İMAMOĞLU’NA SİYASİ YASAK DAVASI
İBB Başkanımız Ekrem İmamoğlu, hizmetlerinden onur duyduğu, şimdiye kadar AK Parti’ye 4’te 4 yapan rüyasına o giriyor. Adı ahmak davası. Soylu Avrupa’daki belediyelerle konuşurken İmamoğlu için, ‘Türkiye’yi yurtdışına şikayet eden ahmak’ dedi, ‘Sensin ahmak’ dedi. Soylu dava açtı. Bu meselenin özü Ekrem İmamoğlu’na siyasi yasak getirmek değil, Türk milletine seçme yasağı getirmek. İmamoğlu’nun şahsi meselesi değil, Türk halkına İmamoğlu’nu seçemezsin diye direnmektir.
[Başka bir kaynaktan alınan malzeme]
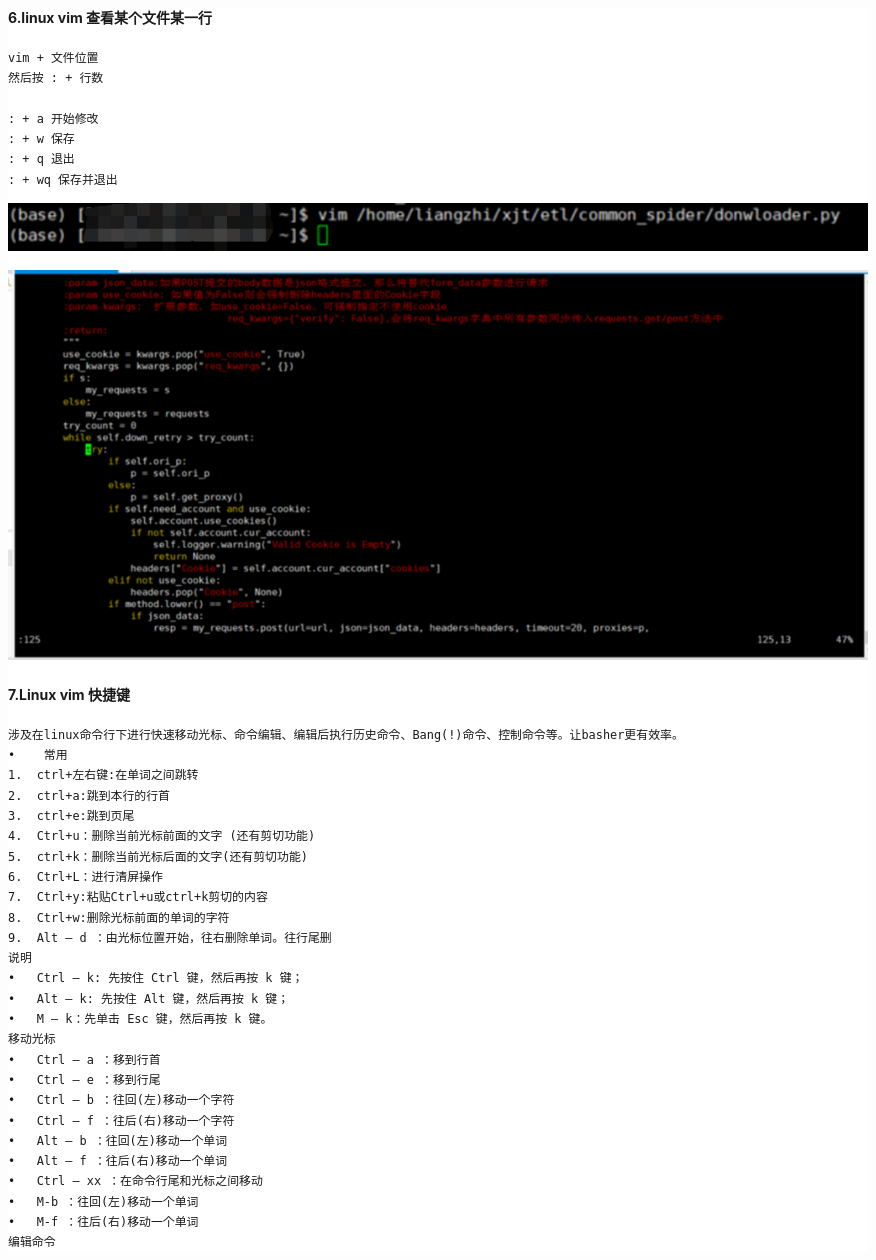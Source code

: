 
#### 6.linux vim 查看某个文件某一行

    vim + 文件位置
    然后按 : + 行数
    
    : + a 开始修改
    : + w 保存
    : + q 退出
    : + wq 保存并退出

![](index_images/512772bd.png)

![](index_images/ceb61e8a.png)

#### 7.Linux vim 快捷键

    涉及在linux命令行下进行快速移动光标、命令编辑、编辑后执行历史命令、Bang(!)命令、控制命令等。让basher更有效率。
    •	 常用
    1.	ctrl+左右键:在单词之间跳转
    2.	ctrl+a:跳到本行的行首
    3.	ctrl+e:跳到页尾
    4.	Ctrl+u：删除当前光标前面的文字 (还有剪切功能)
    5.	ctrl+k：删除当前光标后面的文字(还有剪切功能)
    6.	Ctrl+L：进行清屏操作
    7.	Ctrl+y:粘贴Ctrl+u或ctrl+k剪切的内容
    8.	Ctrl+w:删除光标前面的单词的字符
    9.	Alt – d ：由光标位置开始，往右删除单词。往行尾删
    说明
    •	Ctrl – k: 先按住 Ctrl 键，然后再按 k 键；
    •	Alt – k: 先按住 Alt 键，然后再按 k 键；
    •	M – k：先单击 Esc 键，然后再按 k 键。
    移动光标
    •	Ctrl – a ：移到行首
    •	Ctrl – e ：移到行尾
    •	Ctrl – b ：往回(左)移动一个字符
    •	Ctrl – f ：往后(右)移动一个字符
    •	Alt – b ：往回(左)移动一个单词
    •	Alt – f ：往后(右)移动一个单词
    •	Ctrl – xx ：在命令行尾和光标之间移动
    •	M-b ：往回(左)移动一个单词
    •	M-f ：往后(右)移动一个单词
    编辑命令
O yüzden dün Mansur Başkan’la da birlikteydi. Bu partinin Cumhurbaşkanına adayı o mu bu mu olur diye sarayın yarattığı tartışmalardan uzak durması lazım. Milletin seçme hakkına saldırıdır. Bu kumpasları çok gördük. Bu meseleyi tüm boyutlarıyla birlik, beraberlik halinde ele alıyoruz. Türkiye 2024 yılında seçmenin seçme hakkının elinden alınacağı, kumpasa getirileceği bir ülke haline gelirse, hukuk devleti olmaktan çıkmayı tescillersiniz. Eğer ki bu dava siyasi yasakla sonuçlansın, en kötüsü önünüzde. Herkes aklını başına alsın.